Rather than bitch (though I’m sure what with cabin fever, we’re all doing a bit of that), perhaps we need to take a leaf from Mother Nature’s book. Oh, not in creating things that can kill us off, but in changing and adapting and finding new ways to do things.

Or perhaps just being aware that it isn’t only the type of storylines that readers take a liking to, it’s other elements as well that we need to take into consideration when sitting down at ye olde keyboard.

I’ve been doing this a long time – 40 years of banging out stories but only 30 of them as a traditionally published novelist. It’s the thing I decided I wanted to be back in 7th grade. Boy, was that a long time ago!

Have to confess that I love my characters. Good thing I didn’t give birth to any physical offspring because they might have had to take a back seat to the guys and gals of my imagining.

But styles of prose have changed as well as the niches readers like best today, and they’ll change again in the future. One example of this is head hopping.

Yes, you’ve all reeled back in horror – or should have.

It is so not 21st century to write this way. But we all did it 30 and 40 years ago. Heck, some authors who made their name back in the Eighties are still doing it and their sales don’t indicate that readers dislike it. But then, it could be that the same folks who read them back in the Eighties are the ones still buying their books, right?

Another example is trying to emulate a style that was perfect for people at the time, and the stories themselves are classics, considered timeless, but they move too slowly for the 21st century audience. Yes, I’m talking about you Jane Austin – honey, you ramble and take too long to get to the action. But then your audience didn’t have TV or movies or videos of any kind. The pace of life was slower, so people liked the rambling style.

You can’t emulate that part of Miss Austin’s prose in the 21st century. Heck, you couldn’t in the 20th either.

And why am I picking on Jane Austin (and the Brontës, for that matter)?

Because it has always surprised me when in a fiction writing class I ask “who is the favorite author you’d like to emulate?” and the answer a student gives is, “Jane Austin” or “Edgar Allan Poe” or…well, at least Will Shakespeare doesn’t get mentioned.

Why is this a bad answer? Market, that’s why.

The style of writing demanded by current-day readers, be they editors, agents or folks with money or library cards in hand, keeps changing.

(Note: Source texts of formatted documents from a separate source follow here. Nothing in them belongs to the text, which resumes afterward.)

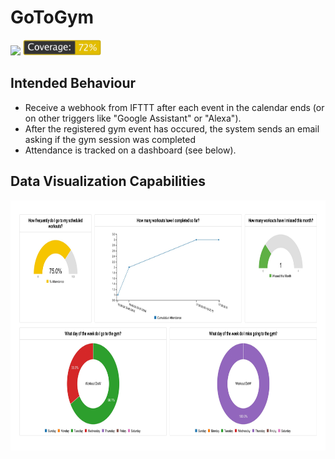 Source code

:# GoToGym
<a href="https://ci.jpoles1.com/jpoles1/GoToGym"><img src="https://ci.jpoles1.com/api/badges/jpoles1/GoToGym/status.svg" height="25"/></a>     <a href="https://github.com/jpoles1/gopherbadger" target="_blank"><img src="https://raw.githubusercontent.com/jpoles1/GoToGym/master/coverage_badge.png" height="25"/></a>

## Intended Behaviour
- Receive a webhook from IFTTT after each event in the calendar ends (or on other triggers like "Google Assistant" or "Alexa").
- After the registered gym event has occured, the system sends an email asking if the gym session was completed
- Attendance is tracked on a dashboard (see below).

## Data Visualization Capabilities

<img src="https://raw.githubusercontent.com/jpoles1/GoToGym/master/data_preview.png.jpg" height="400"/>
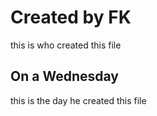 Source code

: # Created by FK
this is who created this file
## On a Wednesday
this is the day he created this file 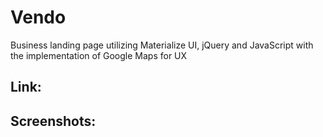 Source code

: # Vendo
Business landing page utilizing Materialize UI, jQuery and JavaScript with the implementation of Google Maps for UX

## Link:

## Screenshots:
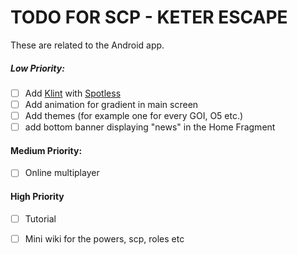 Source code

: # TODO FOR SCP - KETER ESCAPE

These are related to the Android app.

##### Low Priority:

- [ ] Add [Klint](https://github.com/pinterest/ktlint) with [Spotless](https://github.com/diffplug/spotless)
- [ ] Add animation for gradient in main screen
- [ ] Add themes (for example one for every GOI, O5 etc.)
- [ ] add bottom banner displaying "news" in the Home Fragment

#### Medium Priority:

- [ ] Online multiplayer

#### High Priority

- [ ] Tutorial

- [ ] Mini wiki for the powers, scp, roles etc


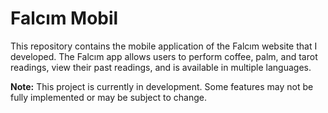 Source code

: 
# Falcım Mobil

This repository contains the mobile application of the Falcım website that I developed. The Falcım app allows users to perform coffee, palm, and tarot readings, view their past readings, and is available in multiple languages.

**Note:** This project is currently in development. Some features may not be fully implemented or may be subject to change.
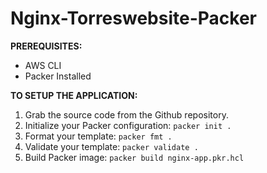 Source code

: # Nginx-Torreswebsite-Packer

**PREREQUISITES:**
- AWS CLI
- Packer Installed

**TO SETUP THE APPLICATION:**
1. Grab the source code from the Github repository.
1. Initialize your Packer configuration:
`packer init .`
1. Format your template:
`packer fmt .`
1. Validate your template:
`packer validate .`
1. Build Packer image:
`packer build nginx-app.pkr.hcl`
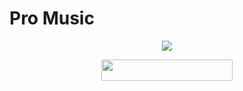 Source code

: # Pro Music

<p align="center"><a href="https://t.me/Innexiabot"><img src="https://github.com/TeamDeeCode/decodemusic/raw/main/etc/decode.png"></a></p>

<p align="center"><a href="https://heroku.com/deploy?template=https://github.com/BrayDanXD/ProMusic"> <img src="https://img.shields.io/badge/Deploy%20To%20Heroku-blueviolet?style=for-the-badge&logo=heroku" width="210" height="34.45"/></a></p>
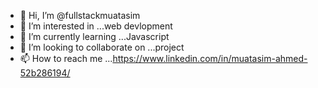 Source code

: - 👋 Hi, I’m @fullstackmuatasim
- 👀 I’m interested in ...web devlopment 
- 🌱 I’m currently learning ...Javascript
- 💞️ I’m looking to collaborate on ...project
- 📫 How to reach me ...https://www.linkedin.com/in/muatasim-ahmed-52b286194/

<!---
fullstackmuatasim/fullstackmuatasim is a ✨ special ✨ repository because its `README.md` (this file) appears on your GitHub profile.
You can click the Preview link to take a look at your changes.
--->
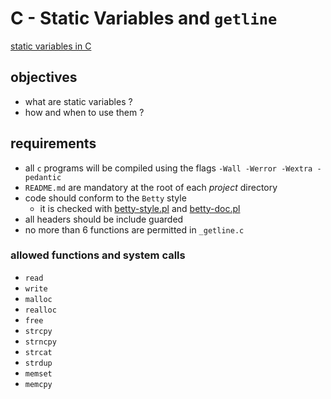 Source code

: # C - Static Variables and `getline`

[static variables in C](https://www.geeksforgeeks.org/static-variables-in-c/)

## objectives

- what are static variables ?
- how and when to use them ?

## requirements

- all `c` programs will be compiled using the flags
  `-Wall -Werror -Wextra -pedantic`
- `README.md` are mandatory at the root of each *project* directory
- code should conform to the `Betty` style
	- it is checked with [betty-style.pl]() and [betty-doc.pl]()
- all headers should be include guarded
- no more than 6 functions are permitted in `_getline.c`

### allowed functions and system calls

- `read`
- `write`
- `malloc`
- `realloc`
- `free`
- `strcpy`
- `strncpy`
- `strcat`
- `strdup`
- `memset`
- `memcpy`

Even when writing stuff in high school (which got passed around and at class reunions that’s what people I have no idea who they are; tell me they remember about me), I knew market was important. So, though I knew nothing about being a spy, because James Bond, The Man From U.N.C.L.E., Secret Agent Man, The Avengers (not Tony Stark and the guys but John Stead and Emma Peel), were at the movies and on the tube (it still was a “tube” back then), I wrote a spy story. I’ve no idea what it was about. It was nowhere near novel-length, and I tossed it in the trash decades ago, but I wrote a spy story because that’s what the marketplace was all about.

In 2018 I decided that my backlist was in dire need of being brought up to 21st century snuff – even if it was just giving characters cell phones, flat screens, and the Internet. But when I began rereading things, what do you think jumped out at me the most?

Those damn head-hopping scenes.

They drove me bonkers to read now and were really hell to fix. The first thing was deciding which character should take the scene. When it had been ping pong matching between them, so much was given that I had to figure out how to rework in or take an axe to.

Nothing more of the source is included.